◆ EXERCISE OBJECTIVE ◆
All that should be output is the block of lines below from the line with "16. If the background" to the line with "17. Even though", both included, exactly as written.
[DATA FOR ANALYSIS Boundary: Start]
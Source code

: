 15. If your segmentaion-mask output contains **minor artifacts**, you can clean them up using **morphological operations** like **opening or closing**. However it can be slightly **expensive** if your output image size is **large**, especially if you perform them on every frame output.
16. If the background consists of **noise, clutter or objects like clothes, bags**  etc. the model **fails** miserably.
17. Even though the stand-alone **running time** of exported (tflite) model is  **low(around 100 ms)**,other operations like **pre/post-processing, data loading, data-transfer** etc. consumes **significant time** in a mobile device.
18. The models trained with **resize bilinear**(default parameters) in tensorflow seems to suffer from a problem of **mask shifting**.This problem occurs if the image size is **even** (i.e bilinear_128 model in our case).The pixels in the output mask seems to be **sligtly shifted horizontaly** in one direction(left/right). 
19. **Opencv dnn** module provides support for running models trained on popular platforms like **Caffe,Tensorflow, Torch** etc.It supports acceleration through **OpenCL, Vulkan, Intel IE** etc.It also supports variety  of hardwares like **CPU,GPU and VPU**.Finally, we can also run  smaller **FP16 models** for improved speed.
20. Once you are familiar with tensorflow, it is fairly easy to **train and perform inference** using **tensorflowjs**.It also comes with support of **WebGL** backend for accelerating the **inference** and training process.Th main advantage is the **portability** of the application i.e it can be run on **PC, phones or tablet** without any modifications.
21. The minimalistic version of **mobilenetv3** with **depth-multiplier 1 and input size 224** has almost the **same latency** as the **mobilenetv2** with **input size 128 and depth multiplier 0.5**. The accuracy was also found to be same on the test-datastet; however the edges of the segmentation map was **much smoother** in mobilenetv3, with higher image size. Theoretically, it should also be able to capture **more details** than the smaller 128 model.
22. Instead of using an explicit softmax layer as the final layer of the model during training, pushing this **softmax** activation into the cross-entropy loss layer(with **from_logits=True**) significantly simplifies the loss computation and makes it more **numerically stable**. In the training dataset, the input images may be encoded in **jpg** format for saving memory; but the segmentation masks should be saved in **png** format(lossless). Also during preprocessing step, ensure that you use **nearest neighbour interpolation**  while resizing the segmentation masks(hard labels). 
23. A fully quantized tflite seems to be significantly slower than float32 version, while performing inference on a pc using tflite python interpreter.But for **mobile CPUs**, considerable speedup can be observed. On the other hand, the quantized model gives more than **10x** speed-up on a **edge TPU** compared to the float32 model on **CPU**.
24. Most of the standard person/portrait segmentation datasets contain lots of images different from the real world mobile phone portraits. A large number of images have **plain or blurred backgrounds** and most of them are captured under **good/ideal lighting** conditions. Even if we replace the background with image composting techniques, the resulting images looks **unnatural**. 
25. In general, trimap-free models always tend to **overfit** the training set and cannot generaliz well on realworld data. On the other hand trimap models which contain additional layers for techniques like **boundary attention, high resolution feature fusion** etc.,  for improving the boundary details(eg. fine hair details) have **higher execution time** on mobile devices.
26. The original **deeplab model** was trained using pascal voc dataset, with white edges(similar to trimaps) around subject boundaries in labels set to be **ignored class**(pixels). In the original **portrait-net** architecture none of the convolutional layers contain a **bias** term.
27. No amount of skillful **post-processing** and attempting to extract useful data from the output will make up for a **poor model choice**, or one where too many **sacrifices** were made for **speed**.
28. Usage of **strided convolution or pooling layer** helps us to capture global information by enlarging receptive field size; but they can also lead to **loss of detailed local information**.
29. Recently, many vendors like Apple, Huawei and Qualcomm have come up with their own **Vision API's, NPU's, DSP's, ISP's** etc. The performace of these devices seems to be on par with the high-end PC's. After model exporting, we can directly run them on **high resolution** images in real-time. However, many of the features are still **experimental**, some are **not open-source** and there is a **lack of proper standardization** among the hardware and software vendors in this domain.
[DATA FOR ANALYSIS Boundary: End]
◆ WRITTEN ANSWER ◆
16. If the background consists of **noise, clutter or objects like clothes, bags**  etc. the model **fails** miserably.
17. Even though the stand-alone **running time** of exported (tflite) model is  **low(around 100 ms)**,other operations like **pre/post-processing, data loading, data-transfer** etc. consumes **significant time** in a mobile device.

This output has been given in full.